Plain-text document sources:
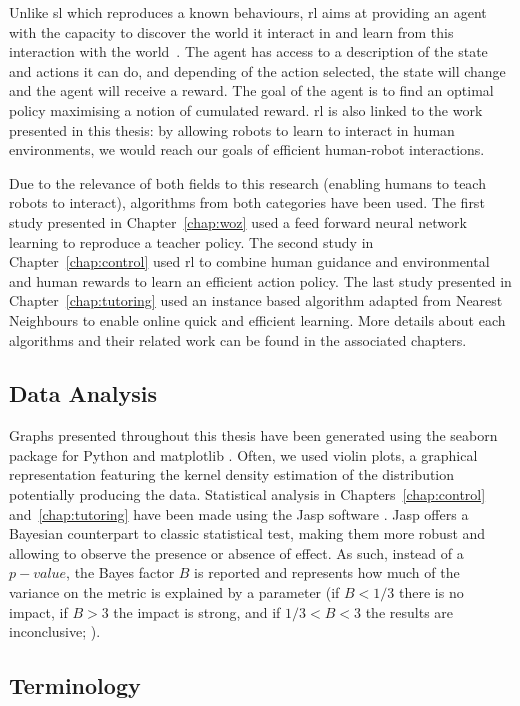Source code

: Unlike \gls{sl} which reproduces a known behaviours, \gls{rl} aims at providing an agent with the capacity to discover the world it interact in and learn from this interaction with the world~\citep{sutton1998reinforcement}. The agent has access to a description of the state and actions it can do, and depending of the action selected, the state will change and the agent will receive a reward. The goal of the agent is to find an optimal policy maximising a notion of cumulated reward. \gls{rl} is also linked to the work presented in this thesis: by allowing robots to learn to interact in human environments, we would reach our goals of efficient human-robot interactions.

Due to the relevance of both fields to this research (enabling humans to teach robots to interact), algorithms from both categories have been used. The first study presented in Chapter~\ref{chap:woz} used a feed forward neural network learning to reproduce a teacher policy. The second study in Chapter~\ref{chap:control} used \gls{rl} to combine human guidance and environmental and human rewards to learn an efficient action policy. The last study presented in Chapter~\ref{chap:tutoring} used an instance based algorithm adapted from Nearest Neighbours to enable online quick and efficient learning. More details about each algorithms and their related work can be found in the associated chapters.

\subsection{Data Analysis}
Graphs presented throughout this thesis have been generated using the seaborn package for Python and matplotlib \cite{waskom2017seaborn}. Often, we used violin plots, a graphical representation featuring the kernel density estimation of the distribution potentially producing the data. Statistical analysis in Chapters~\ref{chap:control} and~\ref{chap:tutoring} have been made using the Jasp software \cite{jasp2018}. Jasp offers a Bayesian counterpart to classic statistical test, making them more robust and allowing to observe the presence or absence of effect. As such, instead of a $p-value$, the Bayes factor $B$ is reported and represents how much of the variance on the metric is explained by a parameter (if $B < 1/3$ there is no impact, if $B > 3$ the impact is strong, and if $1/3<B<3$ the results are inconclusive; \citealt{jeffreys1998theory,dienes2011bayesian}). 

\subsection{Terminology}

---

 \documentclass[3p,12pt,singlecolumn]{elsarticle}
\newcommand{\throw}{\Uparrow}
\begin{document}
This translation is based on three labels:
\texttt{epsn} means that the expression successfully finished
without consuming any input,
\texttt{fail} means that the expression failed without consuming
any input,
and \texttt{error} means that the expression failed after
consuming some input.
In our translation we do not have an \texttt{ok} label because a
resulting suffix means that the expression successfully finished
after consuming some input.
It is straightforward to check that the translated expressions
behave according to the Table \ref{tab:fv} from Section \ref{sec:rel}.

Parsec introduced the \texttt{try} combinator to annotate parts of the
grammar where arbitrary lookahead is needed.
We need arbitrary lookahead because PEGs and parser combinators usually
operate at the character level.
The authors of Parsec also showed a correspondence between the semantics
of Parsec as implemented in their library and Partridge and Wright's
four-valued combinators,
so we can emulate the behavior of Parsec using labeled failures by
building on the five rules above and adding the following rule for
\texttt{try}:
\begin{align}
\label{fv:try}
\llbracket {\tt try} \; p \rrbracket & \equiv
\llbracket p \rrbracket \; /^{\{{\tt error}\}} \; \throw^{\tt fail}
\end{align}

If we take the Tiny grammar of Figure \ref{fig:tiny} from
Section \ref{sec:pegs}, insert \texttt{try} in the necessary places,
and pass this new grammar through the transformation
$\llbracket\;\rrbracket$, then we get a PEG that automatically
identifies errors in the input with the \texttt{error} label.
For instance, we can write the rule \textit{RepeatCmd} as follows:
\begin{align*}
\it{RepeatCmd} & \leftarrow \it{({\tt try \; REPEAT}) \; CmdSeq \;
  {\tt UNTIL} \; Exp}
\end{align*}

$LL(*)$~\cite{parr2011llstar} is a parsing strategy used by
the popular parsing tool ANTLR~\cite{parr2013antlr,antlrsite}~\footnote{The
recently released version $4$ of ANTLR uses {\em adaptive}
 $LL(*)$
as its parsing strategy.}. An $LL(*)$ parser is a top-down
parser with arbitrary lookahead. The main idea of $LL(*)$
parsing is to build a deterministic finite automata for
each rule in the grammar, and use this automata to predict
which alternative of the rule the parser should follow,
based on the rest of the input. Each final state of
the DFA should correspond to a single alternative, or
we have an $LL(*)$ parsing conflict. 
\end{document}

• ASSIGNMENT:
Would you copy out exactly the lines above that start at the one containing "expression failed after" and end at the one containing "parsing is to", inclusive?

• ANSWER FOR THIS EXERCISE:
and \texttt{error} means that the expression failed after
consuming some input.
In our translation we do not have an \texttt{ok} label because a
resulting suffix means that the expression successfully finished
after consuming some input.
It is straightforward to check that the translated expressions
behave according to the Table \ref{tab:fv} from Section \ref{sec:rel}.

Parsec introduced the \texttt{try} combinator to annotate parts of the
grammar where arbitrary lookahead is needed.
We need arbitrary lookahead because PEGs and parser combinators usually
operate at the character level.
The authors of Parsec also showed a correspondence between the semantics
of Parsec as implemented in their library and Partridge and Wright's
four-valued combinators,
so we can emulate the behavior of Parsec using labeled failures by
building on the five rules above and adding the following rule for
\texttt{try}:
\begin{align}
\label{fv:try}
\llbracket {\tt try} \; p \rrbracket & \equiv
\llbracket p \rrbracket \; /^{\{{\tt error}\}} \; \throw^{\tt fail}
\end{align}

If we take the Tiny grammar of Figure \ref{fig:tiny} from
Section \ref{sec:pegs}, insert \texttt{try} in the necessary places,
and pass this new grammar through the transformation
$\llbracket\;\rrbracket$, then we get a PEG that automatically
identifies errors in the input with the \texttt{error} label.
For instance, we can write the rule \textit{RepeatCmd} as follows:
\begin{align*}
\it{RepeatCmd} & \leftarrow \it{({\tt try \; REPEAT}) \; CmdSeq \;
  {\tt UNTIL} \; Exp}
\end{align*}

$LL(*)$~\cite{parr2011llstar} is a parsing strategy used by
the popular parsing tool ANTLR~\cite{parr2013antlr,antlrsite}~\footnote{The
recently released version $4$ of ANTLR uses {\em adaptive}
 $LL(*)$
as its parsing strategy.}. An $LL(*)$ parser is a top-down
parser with arbitrary lookahead. The main idea of $LL(*)$
parsing is to build a deterministic finite automata for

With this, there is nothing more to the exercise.